Axioms of Cryptography

History teaches us some very valuable lessons about cryptography. I have extracted some of the basic concepts in a distilled form below. Designing a system based on these principles will make successful cryptanalysis more difficult.

1.    Every system that is practical is breakable.

2.    Sending the same message encrypted and in plaintext provides an invaluable reference to the cryptanalyst. Sending the same message using different keys or systems can also aid cryptanalysis.

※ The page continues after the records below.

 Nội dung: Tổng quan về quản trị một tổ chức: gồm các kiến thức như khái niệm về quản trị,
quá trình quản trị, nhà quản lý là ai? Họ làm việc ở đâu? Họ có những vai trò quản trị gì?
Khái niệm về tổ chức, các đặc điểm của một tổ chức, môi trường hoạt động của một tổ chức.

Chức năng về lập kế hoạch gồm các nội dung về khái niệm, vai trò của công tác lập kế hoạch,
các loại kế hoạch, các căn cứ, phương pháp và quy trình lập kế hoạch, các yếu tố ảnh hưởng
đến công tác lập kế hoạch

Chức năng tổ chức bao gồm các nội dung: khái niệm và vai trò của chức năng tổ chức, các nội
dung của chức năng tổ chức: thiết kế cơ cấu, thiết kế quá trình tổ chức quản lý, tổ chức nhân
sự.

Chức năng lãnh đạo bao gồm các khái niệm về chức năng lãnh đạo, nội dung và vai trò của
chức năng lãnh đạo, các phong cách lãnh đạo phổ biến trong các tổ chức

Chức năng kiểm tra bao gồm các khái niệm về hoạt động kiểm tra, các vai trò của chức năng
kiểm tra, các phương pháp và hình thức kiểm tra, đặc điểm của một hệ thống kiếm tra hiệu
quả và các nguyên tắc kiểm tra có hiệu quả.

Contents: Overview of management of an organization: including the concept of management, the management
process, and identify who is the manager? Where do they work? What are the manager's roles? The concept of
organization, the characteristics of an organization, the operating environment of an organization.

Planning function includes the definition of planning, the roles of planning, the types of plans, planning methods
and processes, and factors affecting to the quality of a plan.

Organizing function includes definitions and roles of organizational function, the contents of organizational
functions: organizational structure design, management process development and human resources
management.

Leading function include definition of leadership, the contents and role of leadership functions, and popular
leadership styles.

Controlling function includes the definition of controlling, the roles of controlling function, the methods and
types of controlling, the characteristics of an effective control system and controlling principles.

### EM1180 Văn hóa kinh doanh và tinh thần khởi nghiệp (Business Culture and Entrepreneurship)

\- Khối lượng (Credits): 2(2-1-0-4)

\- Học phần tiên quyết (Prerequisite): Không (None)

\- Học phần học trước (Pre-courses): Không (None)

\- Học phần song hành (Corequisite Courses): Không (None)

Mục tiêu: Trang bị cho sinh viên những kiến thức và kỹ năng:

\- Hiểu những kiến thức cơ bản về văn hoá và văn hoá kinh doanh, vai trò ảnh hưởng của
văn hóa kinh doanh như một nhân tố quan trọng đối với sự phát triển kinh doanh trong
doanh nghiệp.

3.    The amount of information encrypted with a given key is inversely porportional to it's security.

4.    The use of common or repeated words or phrases allows intelligent guesses to make inroads to a solution.

5.    Information that is not sensitive or is already public should not be encrypted.

6.    A public system has it's weaknesses exposed for all to see. A private system's weaknesses may be exploited before the cryptographer knows they exist.

7.    A complex system is not by definition a secure one. But a simple system is by definition unsecure.

8.    A good system will not require the operator to be a cryptographer.

9.    A good system will allow keys to be changed quickly and easily.

10.    A good infrasctucture will allow an entire system to be replaced quickly and easily.

11.    Messages of varying sensitivity should be protected by systems and keys with porportional security. (Save the strongest systems and keys for the most sensitive traffic.)

12.    Good cryptanalysis is based on the exploitation of weaknesses in the system, not brute force attacks.

13.    A good system will allow for mistakes in coding, decoding or transmission.